* What you need to do
Every line of the entries below that mentions "documentclass" is to be copied out.

* Saved data entries
§
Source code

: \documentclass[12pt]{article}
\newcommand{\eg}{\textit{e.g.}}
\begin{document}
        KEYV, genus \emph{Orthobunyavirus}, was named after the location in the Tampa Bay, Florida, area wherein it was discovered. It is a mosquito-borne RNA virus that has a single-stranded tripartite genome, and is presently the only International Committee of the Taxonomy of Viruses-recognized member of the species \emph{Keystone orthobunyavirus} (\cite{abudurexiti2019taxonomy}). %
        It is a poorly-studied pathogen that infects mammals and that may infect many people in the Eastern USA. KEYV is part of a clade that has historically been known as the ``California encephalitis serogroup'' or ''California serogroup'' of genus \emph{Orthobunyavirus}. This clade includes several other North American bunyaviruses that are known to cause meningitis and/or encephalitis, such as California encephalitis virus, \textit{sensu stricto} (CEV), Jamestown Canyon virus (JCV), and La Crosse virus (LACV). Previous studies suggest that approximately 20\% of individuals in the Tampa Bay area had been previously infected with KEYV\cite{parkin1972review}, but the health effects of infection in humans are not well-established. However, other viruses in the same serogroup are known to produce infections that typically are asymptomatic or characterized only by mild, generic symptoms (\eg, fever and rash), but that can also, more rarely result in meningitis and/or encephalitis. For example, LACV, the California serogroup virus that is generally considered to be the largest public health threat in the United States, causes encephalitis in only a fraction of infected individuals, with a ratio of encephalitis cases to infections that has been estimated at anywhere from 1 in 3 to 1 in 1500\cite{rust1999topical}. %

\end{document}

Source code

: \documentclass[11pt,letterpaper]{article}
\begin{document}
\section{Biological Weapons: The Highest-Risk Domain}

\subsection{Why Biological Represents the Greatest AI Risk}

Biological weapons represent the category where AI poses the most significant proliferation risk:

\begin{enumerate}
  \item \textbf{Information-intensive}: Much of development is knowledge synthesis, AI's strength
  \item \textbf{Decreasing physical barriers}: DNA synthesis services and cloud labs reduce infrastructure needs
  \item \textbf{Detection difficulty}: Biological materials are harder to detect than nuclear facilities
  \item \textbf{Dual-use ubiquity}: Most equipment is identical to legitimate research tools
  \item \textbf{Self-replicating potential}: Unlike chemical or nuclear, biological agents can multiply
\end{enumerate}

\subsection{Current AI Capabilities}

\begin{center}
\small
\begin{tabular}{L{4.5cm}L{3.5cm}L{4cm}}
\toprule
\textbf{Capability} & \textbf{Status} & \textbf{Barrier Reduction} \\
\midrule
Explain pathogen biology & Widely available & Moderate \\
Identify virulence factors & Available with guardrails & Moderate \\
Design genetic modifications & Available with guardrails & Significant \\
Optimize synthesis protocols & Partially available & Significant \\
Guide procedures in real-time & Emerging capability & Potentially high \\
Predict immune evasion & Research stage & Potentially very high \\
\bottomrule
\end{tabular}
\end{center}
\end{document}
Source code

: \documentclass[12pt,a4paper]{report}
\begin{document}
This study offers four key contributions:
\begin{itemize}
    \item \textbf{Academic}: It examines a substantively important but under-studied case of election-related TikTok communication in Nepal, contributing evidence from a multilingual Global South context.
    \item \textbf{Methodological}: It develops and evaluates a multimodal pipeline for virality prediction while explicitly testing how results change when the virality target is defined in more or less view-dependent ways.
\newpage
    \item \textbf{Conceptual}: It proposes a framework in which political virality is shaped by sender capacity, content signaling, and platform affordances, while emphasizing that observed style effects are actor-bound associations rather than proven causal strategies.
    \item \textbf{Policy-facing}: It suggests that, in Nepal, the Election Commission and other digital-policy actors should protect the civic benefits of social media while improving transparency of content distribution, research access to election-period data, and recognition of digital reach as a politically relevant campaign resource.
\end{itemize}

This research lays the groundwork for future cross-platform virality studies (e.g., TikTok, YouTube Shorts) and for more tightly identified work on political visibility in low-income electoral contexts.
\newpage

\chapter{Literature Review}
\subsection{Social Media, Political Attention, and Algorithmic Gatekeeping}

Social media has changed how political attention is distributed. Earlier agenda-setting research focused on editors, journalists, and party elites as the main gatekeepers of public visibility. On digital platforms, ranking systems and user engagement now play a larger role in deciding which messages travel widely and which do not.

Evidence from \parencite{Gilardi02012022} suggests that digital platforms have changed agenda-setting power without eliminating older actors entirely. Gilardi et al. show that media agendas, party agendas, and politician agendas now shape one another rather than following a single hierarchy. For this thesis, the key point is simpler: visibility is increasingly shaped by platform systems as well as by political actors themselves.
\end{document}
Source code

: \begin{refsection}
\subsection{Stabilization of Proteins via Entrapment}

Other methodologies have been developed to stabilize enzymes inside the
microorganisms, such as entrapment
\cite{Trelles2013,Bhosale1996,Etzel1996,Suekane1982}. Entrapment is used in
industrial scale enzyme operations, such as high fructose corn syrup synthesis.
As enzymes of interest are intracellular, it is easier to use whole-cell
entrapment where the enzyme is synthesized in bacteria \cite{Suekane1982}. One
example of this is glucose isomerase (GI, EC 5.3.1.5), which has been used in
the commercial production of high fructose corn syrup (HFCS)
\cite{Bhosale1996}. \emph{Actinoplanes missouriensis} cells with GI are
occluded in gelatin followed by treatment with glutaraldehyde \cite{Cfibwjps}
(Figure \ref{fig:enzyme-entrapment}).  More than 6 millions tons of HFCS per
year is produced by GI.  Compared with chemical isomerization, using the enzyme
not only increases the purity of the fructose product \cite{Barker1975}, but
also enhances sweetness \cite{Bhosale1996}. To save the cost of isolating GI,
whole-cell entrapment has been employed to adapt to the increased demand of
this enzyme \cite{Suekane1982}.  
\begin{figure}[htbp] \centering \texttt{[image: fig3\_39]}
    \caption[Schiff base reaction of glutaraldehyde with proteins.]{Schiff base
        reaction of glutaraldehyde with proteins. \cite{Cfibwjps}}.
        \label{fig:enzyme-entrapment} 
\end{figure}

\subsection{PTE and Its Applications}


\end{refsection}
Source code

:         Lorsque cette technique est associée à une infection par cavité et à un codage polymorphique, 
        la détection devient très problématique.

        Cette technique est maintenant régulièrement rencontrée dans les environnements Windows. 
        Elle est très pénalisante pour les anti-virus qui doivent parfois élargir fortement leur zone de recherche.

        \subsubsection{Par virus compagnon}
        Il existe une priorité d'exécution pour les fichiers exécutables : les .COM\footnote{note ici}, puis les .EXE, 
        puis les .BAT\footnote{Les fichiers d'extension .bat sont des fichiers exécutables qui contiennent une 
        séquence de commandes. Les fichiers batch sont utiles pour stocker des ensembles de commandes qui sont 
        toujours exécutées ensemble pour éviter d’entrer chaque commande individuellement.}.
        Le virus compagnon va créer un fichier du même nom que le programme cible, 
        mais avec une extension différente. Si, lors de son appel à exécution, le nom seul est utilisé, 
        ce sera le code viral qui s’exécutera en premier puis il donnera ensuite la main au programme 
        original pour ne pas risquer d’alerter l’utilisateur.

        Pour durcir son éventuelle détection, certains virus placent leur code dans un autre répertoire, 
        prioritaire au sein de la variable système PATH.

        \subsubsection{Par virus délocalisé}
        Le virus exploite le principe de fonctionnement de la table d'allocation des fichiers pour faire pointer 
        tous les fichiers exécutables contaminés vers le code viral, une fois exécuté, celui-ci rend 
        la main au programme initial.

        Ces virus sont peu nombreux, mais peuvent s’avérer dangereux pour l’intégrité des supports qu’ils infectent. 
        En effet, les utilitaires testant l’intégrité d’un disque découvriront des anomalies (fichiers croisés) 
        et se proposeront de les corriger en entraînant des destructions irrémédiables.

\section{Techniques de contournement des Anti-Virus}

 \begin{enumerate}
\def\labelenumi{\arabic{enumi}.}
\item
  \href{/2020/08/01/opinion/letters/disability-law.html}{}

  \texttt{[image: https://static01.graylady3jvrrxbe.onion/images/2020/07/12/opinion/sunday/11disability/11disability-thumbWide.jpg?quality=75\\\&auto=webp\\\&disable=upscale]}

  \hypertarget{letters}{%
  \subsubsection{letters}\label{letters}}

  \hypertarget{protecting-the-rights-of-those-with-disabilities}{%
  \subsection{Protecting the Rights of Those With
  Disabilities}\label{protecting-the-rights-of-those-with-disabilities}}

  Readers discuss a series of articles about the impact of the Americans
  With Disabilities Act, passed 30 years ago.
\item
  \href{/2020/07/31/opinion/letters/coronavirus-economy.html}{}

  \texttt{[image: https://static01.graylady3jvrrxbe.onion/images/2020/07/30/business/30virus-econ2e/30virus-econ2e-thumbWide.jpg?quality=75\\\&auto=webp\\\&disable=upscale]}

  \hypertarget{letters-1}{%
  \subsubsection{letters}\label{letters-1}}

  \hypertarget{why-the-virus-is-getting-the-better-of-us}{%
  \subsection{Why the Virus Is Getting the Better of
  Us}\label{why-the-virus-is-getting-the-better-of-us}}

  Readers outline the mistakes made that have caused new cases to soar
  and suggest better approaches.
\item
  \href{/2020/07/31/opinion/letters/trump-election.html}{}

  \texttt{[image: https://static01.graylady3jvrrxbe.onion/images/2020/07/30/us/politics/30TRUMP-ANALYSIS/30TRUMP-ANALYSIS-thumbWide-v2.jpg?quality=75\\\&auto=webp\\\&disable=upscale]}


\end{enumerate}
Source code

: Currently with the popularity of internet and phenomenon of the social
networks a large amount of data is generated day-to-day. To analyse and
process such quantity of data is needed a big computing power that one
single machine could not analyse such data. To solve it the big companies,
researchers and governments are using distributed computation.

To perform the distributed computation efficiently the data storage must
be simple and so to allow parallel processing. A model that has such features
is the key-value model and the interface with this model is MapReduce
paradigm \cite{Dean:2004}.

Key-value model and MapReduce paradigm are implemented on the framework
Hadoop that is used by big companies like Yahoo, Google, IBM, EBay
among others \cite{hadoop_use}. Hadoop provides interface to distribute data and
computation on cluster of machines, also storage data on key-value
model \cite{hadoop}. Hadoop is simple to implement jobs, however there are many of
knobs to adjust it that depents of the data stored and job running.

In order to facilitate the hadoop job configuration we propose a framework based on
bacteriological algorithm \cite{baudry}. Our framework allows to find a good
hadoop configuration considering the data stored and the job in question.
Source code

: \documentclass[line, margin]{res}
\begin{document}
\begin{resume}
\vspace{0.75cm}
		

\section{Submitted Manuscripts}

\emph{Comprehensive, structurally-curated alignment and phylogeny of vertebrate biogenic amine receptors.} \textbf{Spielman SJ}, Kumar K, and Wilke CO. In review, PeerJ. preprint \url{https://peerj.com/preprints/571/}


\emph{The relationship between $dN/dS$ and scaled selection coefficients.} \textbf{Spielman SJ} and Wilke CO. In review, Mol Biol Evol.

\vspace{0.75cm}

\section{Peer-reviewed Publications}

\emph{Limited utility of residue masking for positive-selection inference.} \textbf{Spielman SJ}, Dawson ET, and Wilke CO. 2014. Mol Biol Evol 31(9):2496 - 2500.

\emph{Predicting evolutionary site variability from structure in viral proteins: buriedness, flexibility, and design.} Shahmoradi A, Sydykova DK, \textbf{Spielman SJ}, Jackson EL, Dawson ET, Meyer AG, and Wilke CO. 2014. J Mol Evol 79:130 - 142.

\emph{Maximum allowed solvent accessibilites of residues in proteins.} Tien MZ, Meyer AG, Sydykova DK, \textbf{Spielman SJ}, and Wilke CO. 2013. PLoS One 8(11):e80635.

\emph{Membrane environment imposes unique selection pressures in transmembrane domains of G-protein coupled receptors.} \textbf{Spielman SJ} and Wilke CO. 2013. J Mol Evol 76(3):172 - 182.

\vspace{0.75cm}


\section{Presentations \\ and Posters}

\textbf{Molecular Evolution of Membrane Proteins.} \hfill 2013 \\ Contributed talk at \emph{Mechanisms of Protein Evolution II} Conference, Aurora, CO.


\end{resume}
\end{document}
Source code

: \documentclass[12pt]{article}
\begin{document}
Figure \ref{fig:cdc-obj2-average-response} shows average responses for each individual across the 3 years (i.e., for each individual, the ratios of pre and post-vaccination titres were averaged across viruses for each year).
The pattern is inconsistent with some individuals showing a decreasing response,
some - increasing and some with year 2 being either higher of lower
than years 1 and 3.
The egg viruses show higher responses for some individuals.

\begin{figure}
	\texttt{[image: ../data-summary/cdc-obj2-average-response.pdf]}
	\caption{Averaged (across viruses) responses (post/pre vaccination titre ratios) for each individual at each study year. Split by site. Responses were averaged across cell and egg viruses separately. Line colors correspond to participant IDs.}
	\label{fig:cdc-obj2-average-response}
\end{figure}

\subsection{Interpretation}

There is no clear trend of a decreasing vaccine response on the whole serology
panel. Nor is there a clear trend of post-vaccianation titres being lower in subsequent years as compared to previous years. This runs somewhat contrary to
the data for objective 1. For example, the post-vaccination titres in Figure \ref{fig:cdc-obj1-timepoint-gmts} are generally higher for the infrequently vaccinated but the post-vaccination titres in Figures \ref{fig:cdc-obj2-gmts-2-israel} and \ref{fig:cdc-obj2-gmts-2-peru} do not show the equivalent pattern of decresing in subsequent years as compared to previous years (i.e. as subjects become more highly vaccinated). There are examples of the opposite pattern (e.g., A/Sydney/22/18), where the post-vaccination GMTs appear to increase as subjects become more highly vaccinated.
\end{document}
§
* Solution to the problem
: \documentclass[12pt]{article}
: \documentclass[11pt,letterpaper]{article}
: \documentclass[12pt,a4paper]{report}
: \documentclass[line, margin]{res}
: \documentclass[12pt]{article}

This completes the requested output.